Moacir - Hoje, todos estão bem preparados fisicamente, correm muito, mas perderam um pouco da técnica, o que mais tínhamos. Mas a seleção brasileira de 1958 enfrentaria qualquer time de hoje. Foi a melhor (seleção) que vi jogar.
P - Quem era você, naquele futebol?
Moacir - Um jogador mais de cabeça, de raciocínio, de ajudar os companheiros, que se sentia responsável por todos os problemas do time dentro de campo.
P - A "formiguinha" pode ser considerada um revolução tática daquela Copa?
Zagallo - Tive a felicidade de fazer o vai-e-vem, pela ponta?esquerda, uma mudança tática muito grande da seleção brasileira, pois, até então, usávamos o 4-2-4, que deixava o time muito aberto. O Feola tinha o Pepe, que era mais ofensivo, mas preferiu variar para o 4-3-3, e fizemos uma Copa brilhante.
P - E quem é o pai da "formiguinha", você ou o Feola?
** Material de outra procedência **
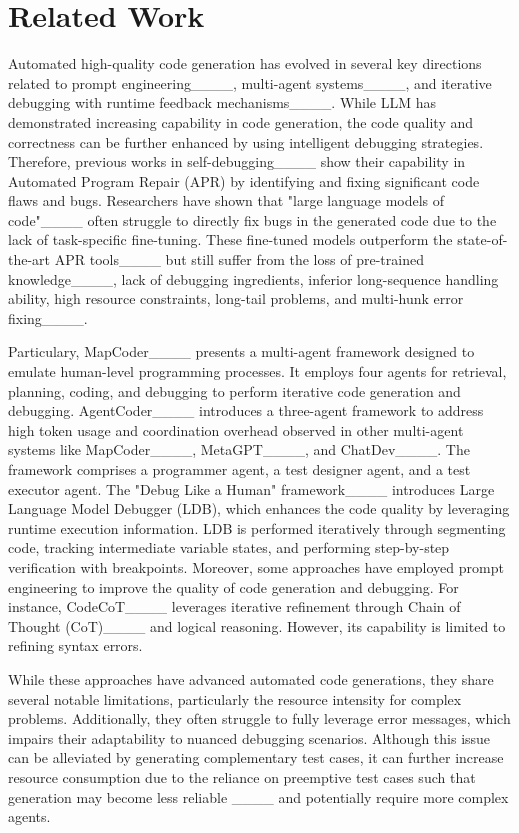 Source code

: \section{Related Work}
\label{lit}
Automated high-quality code generation has evolved in several key directions related to prompt engineering____, multi-agent systems____, and iterative debugging with runtime feedback mechanisms____.
While LLM has demonstrated increasing capability in code generation, the code quality and correctness can be further enhanced by using intelligent debugging strategies.
Therefore, previous works in self-debugging____ show their capability in Automated Program Repair (APR) by identifying and fixing significant code flaws and bugs.
Researchers have shown that "large language models of code"____ often struggle to directly fix bugs in the generated code due to the lack of task-specific fine-tuning. 
These fine-tuned models outperform the state-of-the-art APR tools____ but still suffer from the loss of pre-trained knowledge____, lack of debugging ingredients, inferior long-sequence handling ability, high resource constraints, long-tail problems, and multi-hunk error fixing____.

Particulary, MapCoder____ presents a multi-agent framework designed to emulate human-level programming processes. 
It employs four agents for retrieval, planning, coding, and debugging to perform iterative code generation and debugging.
AgentCoder____ introduces a three-agent framework to address high token usage and coordination overhead observed in other multi-agent systems like MapCoder____, MetaGPT____, and ChatDev____.
The framework comprises a programmer agent, a test designer agent, and a test executor agent.
The "Debug Like a Human" framework____ introduces Large Language Model Debugger (LDB), which enhances the code quality by leveraging runtime execution information. 
LDB is performed iteratively through segmenting code, tracking intermediate variable states, and performing step-by-step verification with breakpoints.
Moreover, some approaches have employed prompt engineering to improve the quality of code generation and debugging.
For instance,  CodeCoT____ leverages iterative refinement through Chain of Thought (CoT)____ and logical reasoning. 
However, its capability is limited to refining syntax errors.

While these approaches have advanced automated code generations, they share several notable limitations, particularly the resource intensity for complex problems. 
Additionally, they often struggle to fully leverage error messages, which impairs their adaptability to nuanced debugging scenarios. 
Although this issue can be alleviated by generating complementary test cases, it can further increase resource consumption due to the reliance on preemptive test cases such that generation may become less reliable ____ and potentially require more complex agents.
Zagallo - Eu era driblador nato, no Flamengo, e, sempre que driblava, o Fleitas Soliche (treinador) apitava falta contra mim. Temendo perder a posição, passei a soltar mais a bola. Já que eu tinha uma condição física muito boa, passei a fazer a dupla função (de atacar e defender). Num dia de clássico contra o Botafogo, o Paulo Amaral (preparador físico da seleção de 58), me avisou que eu seria observado pela comissão técnica da seleção. Estive bem e fui convocado. O restante da história.